Tuesday 19 July 2011

Game Review: Discworld Noir


Time for a geek post. I've held it in long enough.

Despite having booked flights to Alexandria, read Caitlin Moran's How to be a Woman and survived the carnage of an N-Dubz gig for the third time in a row whilst out of my metaphorical tree and resembling a mud-drenched bag lady at Guilfest, I still consider this last week's greatest achievement to have been the completion of Discworld Noir, one of my favourite games of all time. I remember being glued to this as a 10-year-old, unashamedly relaying instructions from a walkthrough while my best friend clicked away, until eventually the computer packed up and we lost it all. Now, as a 19-year-old, it's all over... the loss of slow-burning anticipation for both this and Harry Potter in the same week makes everything feel oddly empty. But worth it.

If you are not already familiar - or, indeed, just not familiar enough - with the works of Terry Pratchett the best site to visit is http://www.lspace.org/. Personally I have not read all of them. Not even close. Having played the games first, I picked up the books in a completely random order and have now given myself a year to get through them all... would be a little intimidated by the though if it wasn't akin to, say, spending a year eating a packet of Rowntree's Randoms a day, or spending each night in a ballpond, while expanding your vocabulary and wrestling with pertinent philosophical puzzles. It's going to be a joy, as the game has already proved.



Getting Discworld Noir to work proved to be a bit of a challenge in itself. Designed for Windows 98, I'd never successfully got it working on any version of XP (the title screen would open, you'd get a glimpse of the square-jawed main character and then the whole thing would crash) and so hopes for Windows 7 hadn't been high. Nevertheless this Easter I resolved to give it a go. After trawling nerd forums for what felt like days I managed to install a patch that, while a little jittery at the beginning, allowed you to play the game with virtually no problems at all. This alone was enough for me to bounce around in a self-congratulatory bubble for the following week.

The game, with its dystopian night-time setting and narrator who communicates almost entirely through hard-boiled monologue, is an excellent parody of the film noir genre - the Wikipedia page details a few of the not-so-subtle references. Having also been an avid Tomb Raider fan back when Pierre and Larson were the only humanoid baddies and Lara's breasts were still bigger than her head, I cackled at the appearance of 'Laredo Cronk - Tomb Evacuator' in the Guild of Archaeologists. 

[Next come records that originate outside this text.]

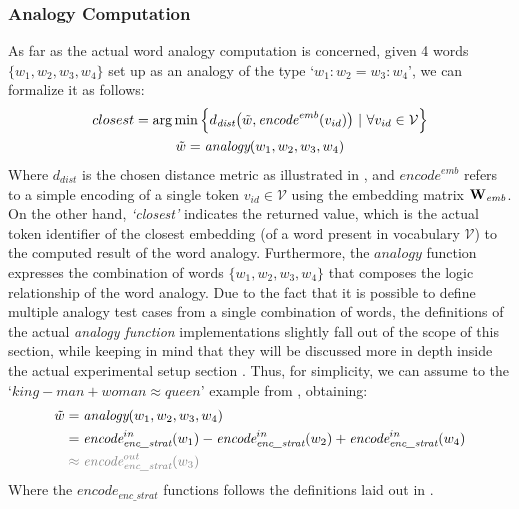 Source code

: \subsubsection{Analogy Computation}

As far as the actual word analogy computation is concerned, given 4 words $\{w_1, w_2, w_3, w_4\}$ set up as an analogy of the type `$w_1 : w_2 = w_3 : w_4$', we can formalize it as follows:
\begin{equation}
    \label{eq:method_embeddings_analogy}
    \begin{gathered}
        closest = \arg\min {\Bigl\{ d_{\textit{dist}}\bigl(\tilde w, \textit{encode}^{\textit{emb}}(v_{id})\bigr) \ |\ \forall v_{id} \in \mathcal{V} \Bigr\}} \\
        \tilde w = \textit{analogy}(w_1, w_2, w_3, w_4)
    \end{gathered}
\end{equation}
Where $d_{\textit{dist}}$ is the chosen distance metric as illustrated in , and $\textit{encode}^{\textit{emb}}$ refers to a simple encoding of a single token $v_{id} \in \mathcal{V}$ using the embedding matrix $\bm{\mathbf{W}}_{\textit{emb}}$.
On the other hand, \emph{`closest'} indicates the returned value, which is the actual token identifier of the closest embedding (of a word present in vocabulary $\mathcal{V}$) to the computed result of the word analogy.
Furthermore, the $\textit{analogy}$ function expresses the combination of words $\{w_1, w_2, w_3, w_4\}$ that composes the logic relationship of the word analogy.
Due to the fact that it is possible to define multiple analogy test cases from a single combination of words, the definitions of the actual \emph{analogy function} implementations slightly fall out of the scope of this section, while keeping in mind that they will be discussed more in depth inside the actual experimental setup section .
Thus, for simplicity, we can assume to  the  `$king - man + woman \approx queen$' example from \citet{mikolov2013}, obtaining:
\begin{equation}
    \label{eq:method_embeddings_analogy-function}
    \begin{aligned}
        \tilde w &= \textit{analogy}(w_1, w_2, w_3, w_4) \\
        &= {\textit{encode}}_{\textit{enc\_strat}}^{in}(w_1) - {\textit{encode}}_{\textit{enc\_strat}}^{in}(w_2) + {\textit{encode}}_{\textit{enc\_strat}}^{in}(w_4) \\
        &\color{gray} \approx {\textit{encode}}_{\textit{enc\_strat}}^{out}(w_3) 
    \end{aligned}
\end{equation}
Where the ${\textit{encode}}_{\textit{enc\_strat}}$ functions follows the definitions laid out in .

In addition, as with the older games, a number of the characters and locations from the books appear in the game: Vimes and Nobby from the watch (again - the latter's put-upon Northernish accent seems to have changed since the older games), Death, the Patrician and Leonard da Quirm. The somewhat chunky graphics still managed to convey their distinct, slightly grotesque facial features but if I'd already had an image of what they should look like, it was far from ruined, as their in-game representations were spot on anyway. Everything about the settings was also perfect - the backing music, object design, the continual darkness and drizzle that characterise the game.



However, even if you haven't read a single Discworld it makes very little difference. When you're chasing a serial killer, searching for lost trolls, climbing walls, finding golden swords, blagging your way into wizard universities, turning undead (oops, spoiler.), gambling, clambering into sewers and saving the world, frankly whether or not your surroundings are familiar makes little difference. Interactions between characters, scripted by Pratchett himself, are fairly lengthy and so playing the game becomes less of an immersive, first-person experiece and more like reading a short story, at your own pace and to some extent in your own order. I very stupidly did not gather quotes as I was going, but the dialogue is as witty as the novels. You will laugh. Trust me.  

In conclusion: buy this game. Buy it now. And then with your grappling hook secure and your protective runes carefully drawn, and maybe some rubber gloves too, plunge into the world of internet geekdom and get hold of a game patch. You will not regret it.